__Material for this exercise__:
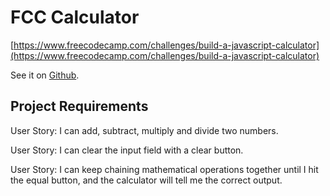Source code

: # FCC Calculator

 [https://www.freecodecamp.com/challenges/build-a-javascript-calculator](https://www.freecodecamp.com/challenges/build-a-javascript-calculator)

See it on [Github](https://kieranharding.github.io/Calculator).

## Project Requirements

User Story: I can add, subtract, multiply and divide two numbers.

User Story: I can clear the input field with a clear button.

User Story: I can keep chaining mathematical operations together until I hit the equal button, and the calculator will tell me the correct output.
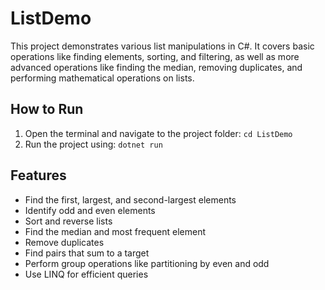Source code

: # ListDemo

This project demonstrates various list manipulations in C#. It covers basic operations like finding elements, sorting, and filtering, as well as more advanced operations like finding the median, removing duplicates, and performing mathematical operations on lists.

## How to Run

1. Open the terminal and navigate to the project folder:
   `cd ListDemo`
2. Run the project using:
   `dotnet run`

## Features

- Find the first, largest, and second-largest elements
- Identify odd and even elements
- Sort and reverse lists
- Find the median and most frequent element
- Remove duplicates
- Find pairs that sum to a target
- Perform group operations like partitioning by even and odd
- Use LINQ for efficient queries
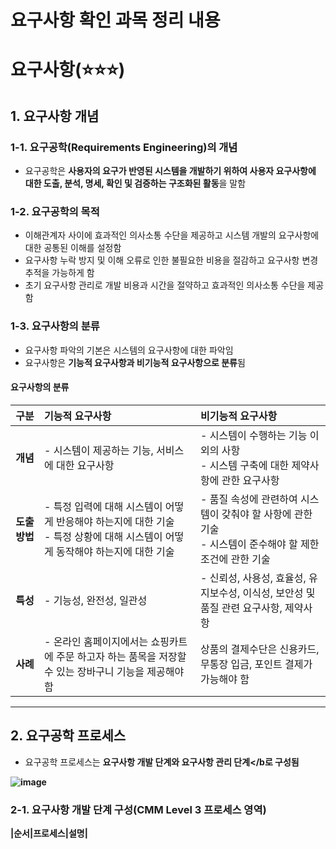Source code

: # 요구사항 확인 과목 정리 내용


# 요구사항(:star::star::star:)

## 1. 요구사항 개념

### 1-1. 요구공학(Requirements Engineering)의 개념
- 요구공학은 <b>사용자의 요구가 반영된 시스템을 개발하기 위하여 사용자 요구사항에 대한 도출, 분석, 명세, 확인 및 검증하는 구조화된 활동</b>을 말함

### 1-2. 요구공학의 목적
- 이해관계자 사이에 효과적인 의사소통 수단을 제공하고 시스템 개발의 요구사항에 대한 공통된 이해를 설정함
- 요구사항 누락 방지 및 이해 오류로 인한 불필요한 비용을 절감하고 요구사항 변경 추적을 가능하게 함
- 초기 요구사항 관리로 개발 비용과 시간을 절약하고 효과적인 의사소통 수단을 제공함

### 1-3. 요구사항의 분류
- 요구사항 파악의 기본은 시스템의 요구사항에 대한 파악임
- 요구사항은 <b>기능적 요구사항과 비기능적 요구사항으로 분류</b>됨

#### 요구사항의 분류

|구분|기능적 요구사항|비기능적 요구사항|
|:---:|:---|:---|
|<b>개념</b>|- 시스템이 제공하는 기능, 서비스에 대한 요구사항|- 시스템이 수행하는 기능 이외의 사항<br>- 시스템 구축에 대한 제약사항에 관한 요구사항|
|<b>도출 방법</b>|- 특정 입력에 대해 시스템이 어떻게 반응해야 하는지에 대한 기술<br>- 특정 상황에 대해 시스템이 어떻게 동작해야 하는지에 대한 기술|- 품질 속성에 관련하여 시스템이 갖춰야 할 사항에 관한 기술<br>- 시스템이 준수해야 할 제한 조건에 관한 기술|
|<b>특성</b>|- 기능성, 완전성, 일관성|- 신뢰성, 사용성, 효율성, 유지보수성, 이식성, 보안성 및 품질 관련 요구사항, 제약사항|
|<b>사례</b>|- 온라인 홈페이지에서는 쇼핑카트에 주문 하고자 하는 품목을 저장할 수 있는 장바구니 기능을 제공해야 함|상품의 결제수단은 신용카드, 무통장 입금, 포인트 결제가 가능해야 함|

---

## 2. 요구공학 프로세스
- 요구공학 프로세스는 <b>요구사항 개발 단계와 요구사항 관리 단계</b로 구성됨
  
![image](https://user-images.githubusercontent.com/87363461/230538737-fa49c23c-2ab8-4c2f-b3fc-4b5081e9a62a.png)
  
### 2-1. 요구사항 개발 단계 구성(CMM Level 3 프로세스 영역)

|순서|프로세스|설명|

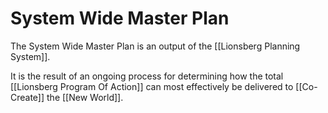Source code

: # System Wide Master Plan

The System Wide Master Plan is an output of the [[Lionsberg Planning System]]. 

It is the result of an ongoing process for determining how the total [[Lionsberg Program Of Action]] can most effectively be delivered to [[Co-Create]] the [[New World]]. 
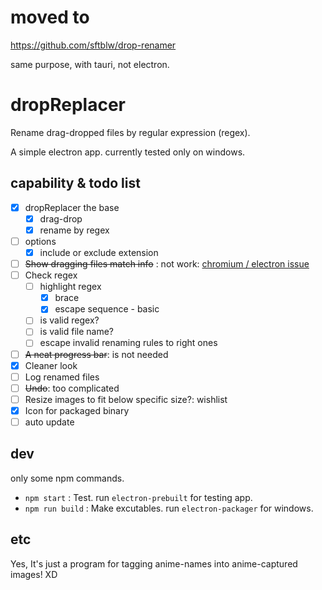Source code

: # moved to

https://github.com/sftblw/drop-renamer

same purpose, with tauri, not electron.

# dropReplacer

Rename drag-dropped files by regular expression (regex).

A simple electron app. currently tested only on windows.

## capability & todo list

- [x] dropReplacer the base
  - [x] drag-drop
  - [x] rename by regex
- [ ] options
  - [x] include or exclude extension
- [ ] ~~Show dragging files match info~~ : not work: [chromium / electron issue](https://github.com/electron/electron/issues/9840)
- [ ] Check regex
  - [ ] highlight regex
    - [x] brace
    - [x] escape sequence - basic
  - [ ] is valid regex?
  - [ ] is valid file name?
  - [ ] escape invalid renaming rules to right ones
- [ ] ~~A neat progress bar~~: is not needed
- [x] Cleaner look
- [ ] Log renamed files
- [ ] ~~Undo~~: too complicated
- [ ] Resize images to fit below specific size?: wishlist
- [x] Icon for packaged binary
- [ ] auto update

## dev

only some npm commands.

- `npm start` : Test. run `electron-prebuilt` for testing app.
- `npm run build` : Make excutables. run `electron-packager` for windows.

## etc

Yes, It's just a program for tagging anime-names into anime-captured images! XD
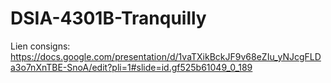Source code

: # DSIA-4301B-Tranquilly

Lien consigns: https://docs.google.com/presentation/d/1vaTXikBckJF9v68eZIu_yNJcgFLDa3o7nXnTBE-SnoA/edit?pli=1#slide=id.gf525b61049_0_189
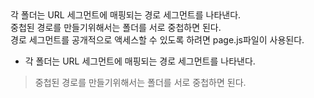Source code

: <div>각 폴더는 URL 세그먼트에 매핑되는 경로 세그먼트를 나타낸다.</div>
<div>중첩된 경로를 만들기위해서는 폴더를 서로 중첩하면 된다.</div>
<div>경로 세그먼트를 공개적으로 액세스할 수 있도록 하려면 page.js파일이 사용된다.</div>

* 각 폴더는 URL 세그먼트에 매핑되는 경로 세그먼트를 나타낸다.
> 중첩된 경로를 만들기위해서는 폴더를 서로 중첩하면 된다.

__Task instructions__:
Copy all the data exactly as written, but skip any picture.

__Exercise answer__:
Source code

: # FCC Calculator

 [https://www.freecodecamp.com/challenges/build-a-javascript-calculator](https://www.freecodecamp.com/challenges/build-a-javascript-calculator)

See it on [Github](https://kieranharding.github.io/Calculator).

## Project Requirements

User Story: I can add, subtract, multiply and divide two numbers.

User Story: I can clear the input field with a clear button.

User Story: I can keep chaining mathematical operations together until I hit the equal button, and the calculator will tell me the correct output.
Source code

: # ListDemo

This project demonstrates various list manipulations in C#. It covers basic operations like finding elements, sorting, and filtering, as well as more advanced operations like finding the median, removing duplicates, and performing mathematical operations on lists.

## How to Run

1. Open the terminal and navigate to the project folder:
   `cd ListDemo`
2. Run the project using:
   `dotnet run`

## Features

- Find the first, largest, and second-largest elements
- Identify odd and even elements
- Sort and reverse lists
- Find the median and most frequent element
- Remove duplicates
- Find pairs that sum to a target
- Perform group operations like partitioning by even and odd
- Use LINQ for efficient queries
Source code

: # 요구사항 확인 과목 정리 내용


# 요구사항(:star::star::star:)

## 1. 요구사항 개념

### 1-1. 요구공학(Requirements Engineering)의 개념
- 요구공학은 <b>사용자의 요구가 반영된 시스템을 개발하기 위하여 사용자 요구사항에 대한 도출, 분석, 명세, 확인 및 검증하는 구조화된 활동</b>을 말함

### 1-2. 요구공학의 목적
- 이해관계자 사이에 효과적인 의사소통 수단을 제공하고 시스템 개발의 요구사항에 대한 공통된 이해를 설정함
- 요구사항 누락 방지 및 이해 오류로 인한 불필요한 비용을 절감하고 요구사항 변경 추적을 가능하게 함
- 초기 요구사항 관리로 개발 비용과 시간을 절약하고 효과적인 의사소통 수단을 제공함

### 1-3. 요구사항의 분류
- 요구사항 파악의 기본은 시스템의 요구사항에 대한 파악임
- 요구사항은 <b>기능적 요구사항과 비기능적 요구사항으로 분류</b>됨

#### 요구사항의 분류

|구분|기능적 요구사항|비기능적 요구사항|
|:---:|:---|:---|
|<b>개념</b>|- 시스템이 제공하는 기능, 서비스에 대한 요구사항|- 시스템이 수행하는 기능 이외의 사항<br>- 시스템 구축에 대한 제약사항에 관한 요구사항|
|<b>도출 방법</b>|- 특정 입력에 대해 시스템이 어떻게 반응해야 하는지에 대한 기술<br>- 특정 상황에 대해 시스템이 어떻게 동작해야 하는지에 대한 기술|- 품질 속성에 관련하여 시스템이 갖춰야 할 사항에 관한 기술<br>- 시스템이 준수해야 할 제한 조건에 관한 기술|
|<b>특성</b>|- 기능성, 완전성, 일관성|- 신뢰성, 사용성, 효율성, 유지보수성, 이식성, 보안성 및 품질 관련 요구사항, 제약사항|
|<b>사례</b>|- 온라인 홈페이지에서는 쇼핑카트에 주문 하고자 하는 품목을 저장할 수 있는 장바구니 기능을 제공해야 함|상품의 결제수단은 신용카드, 무통장 입금, 포인트 결제가 가능해야 함|

---

## 2. 요구공학 프로세스
- 요구공학 프로세스는 <b>요구사항 개발 단계와 요구사항 관리 단계</b로 구성됨
  
![image](https://user-images.githubusercontent.com/87363461/230538737-fa49c23c-2ab8-4c2f-b3fc-4b5081e9a62a.png)
  
### 2-1. 요구사항 개발 단계 구성(CMM Level 3 프로세스 영역)

|순서|프로세스|설명|

Source code

: # System Wide Master Plan

The System Wide Master Plan is an output of the [[Lionsberg Planning System]]. 

It is the result of an ongoing process for determining how the total [[Lionsberg Program Of Action]] can most effectively be delivered to [[Co-Create]] the [[New World]]. 
Source code

: # moved to

https://github.com/sftblw/drop-renamer

same purpose, with tauri, not electron.

# dropReplacer

Rename drag-dropped files by regular expression (regex).

A simple electron app. currently tested only on windows.

## capability & todo list

- [x] dropReplacer the base
  - [x] drag-drop
  - [x] rename by regex
- [ ] options
  - [x] include or exclude extension
- [ ] ~~Show dragging files match info~~ : not work: [chromium / electron issue](https://github.com/electron/electron/issues/9840)
- [ ] Check regex
  - [ ] highlight regex
    - [x] brace
    - [x] escape sequence - basic
  - [ ] is valid regex?
  - [ ] is valid file name?
  - [ ] escape invalid renaming rules to right ones
- [ ] ~~A neat progress bar~~: is not needed
- [x] Cleaner look
- [ ] Log renamed files
- [ ] ~~Undo~~: too complicated
- [ ] Resize images to fit below specific size?: wishlist
- [x] Icon for packaged binary
- [ ] auto update

## dev

only some npm commands.

- `npm start` : Test. run `electron-prebuilt` for testing app.
- `npm run build` : Make excutables. run `electron-packager` for windows.

## etc

Yes, It's just a program for tagging anime-names into anime-captured images! XD
Source code

: # DSIA-4301B-Tranquilly

Lien consigns: https://docs.google.com/presentation/d/1vaTXikBckJF9v68eZIu_yNJcgFLDa3o7nXnTBE-SnoA/edit?pli=1#slide=id.gf525b61049_0_189
Source code

: <div>각 폴더는 URL 세그먼트에 매핑되는 경로 세그먼트를 나타낸다.</div>
<div>중첩된 경로를 만들기위해서는 폴더를 서로 중첩하면 된다.</div>
<div>경로 세그먼트를 공개적으로 액세스할 수 있도록 하려면 page.js파일이 사용된다.</div>

* 각 폴더는 URL 세그먼트에 매핑되는 경로 세그먼트를 나타낸다.
> 중첩된 경로를 만들기위해서는 폴더를 서로 중첩하면 된다.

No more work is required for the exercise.